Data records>
++++

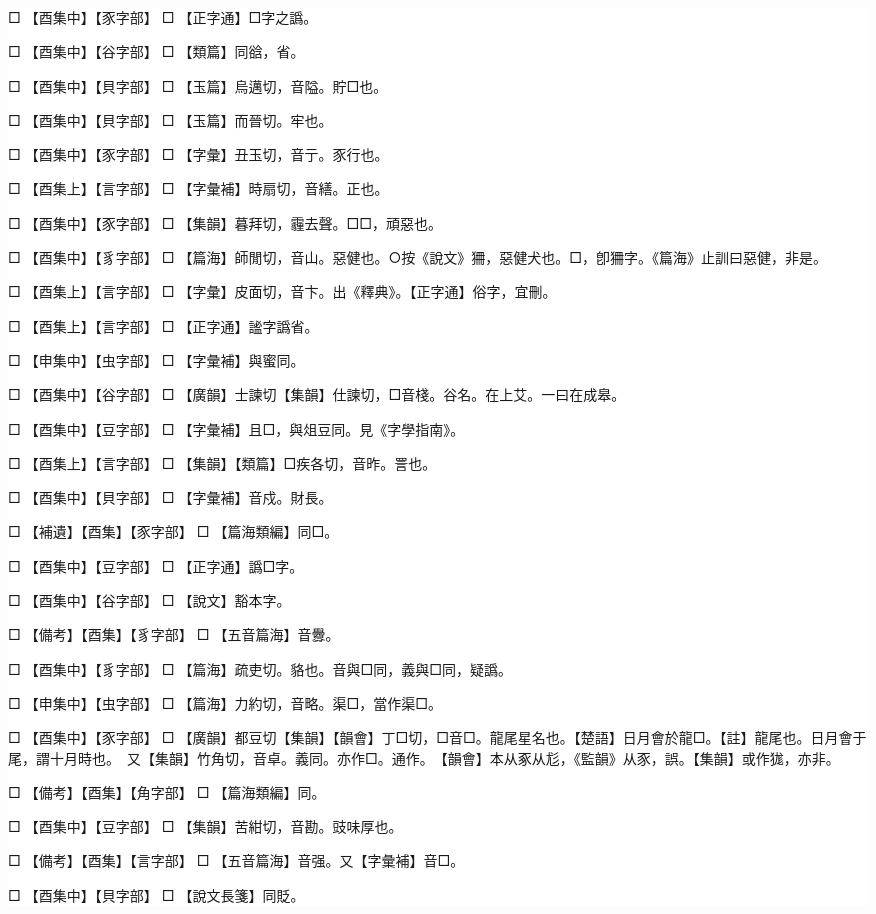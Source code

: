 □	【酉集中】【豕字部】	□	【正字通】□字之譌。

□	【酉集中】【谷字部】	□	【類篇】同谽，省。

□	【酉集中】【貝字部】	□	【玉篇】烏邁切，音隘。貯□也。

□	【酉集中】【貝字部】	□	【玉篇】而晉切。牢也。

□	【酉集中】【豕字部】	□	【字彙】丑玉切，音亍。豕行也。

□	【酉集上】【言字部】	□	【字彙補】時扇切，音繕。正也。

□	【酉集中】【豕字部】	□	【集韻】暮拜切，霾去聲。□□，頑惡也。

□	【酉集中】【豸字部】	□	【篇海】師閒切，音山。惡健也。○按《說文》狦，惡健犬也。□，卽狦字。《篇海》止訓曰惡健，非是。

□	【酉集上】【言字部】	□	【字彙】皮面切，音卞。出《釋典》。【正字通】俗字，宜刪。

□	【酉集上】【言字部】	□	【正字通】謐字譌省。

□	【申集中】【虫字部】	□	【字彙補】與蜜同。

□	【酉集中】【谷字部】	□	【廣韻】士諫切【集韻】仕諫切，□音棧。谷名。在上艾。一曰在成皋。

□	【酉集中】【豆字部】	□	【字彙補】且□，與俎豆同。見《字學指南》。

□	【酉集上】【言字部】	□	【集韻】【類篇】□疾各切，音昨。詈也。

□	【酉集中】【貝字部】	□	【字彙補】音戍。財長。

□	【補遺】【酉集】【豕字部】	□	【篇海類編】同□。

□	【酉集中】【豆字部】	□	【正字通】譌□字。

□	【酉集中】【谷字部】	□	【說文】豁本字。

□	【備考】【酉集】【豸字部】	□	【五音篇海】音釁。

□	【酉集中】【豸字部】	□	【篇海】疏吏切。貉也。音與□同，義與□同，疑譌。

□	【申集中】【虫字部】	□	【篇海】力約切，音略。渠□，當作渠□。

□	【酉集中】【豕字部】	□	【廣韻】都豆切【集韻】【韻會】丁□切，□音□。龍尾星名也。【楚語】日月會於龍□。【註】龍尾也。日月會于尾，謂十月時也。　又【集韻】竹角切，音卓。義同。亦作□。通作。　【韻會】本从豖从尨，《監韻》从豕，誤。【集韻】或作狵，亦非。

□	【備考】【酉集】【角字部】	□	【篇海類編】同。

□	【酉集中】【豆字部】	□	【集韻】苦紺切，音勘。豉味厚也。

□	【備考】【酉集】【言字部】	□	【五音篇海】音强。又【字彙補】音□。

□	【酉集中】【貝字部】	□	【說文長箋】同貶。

++++

Exercise> Going through the entries, return every line holding the word "五音篇海".

Answer to the problem>
□	【備考】【酉集】【豸字部】	□	【五音篇海】音釁。
□	【備考】【酉集】【言字部】	□	【五音篇海】音强。又【字彙補】音□。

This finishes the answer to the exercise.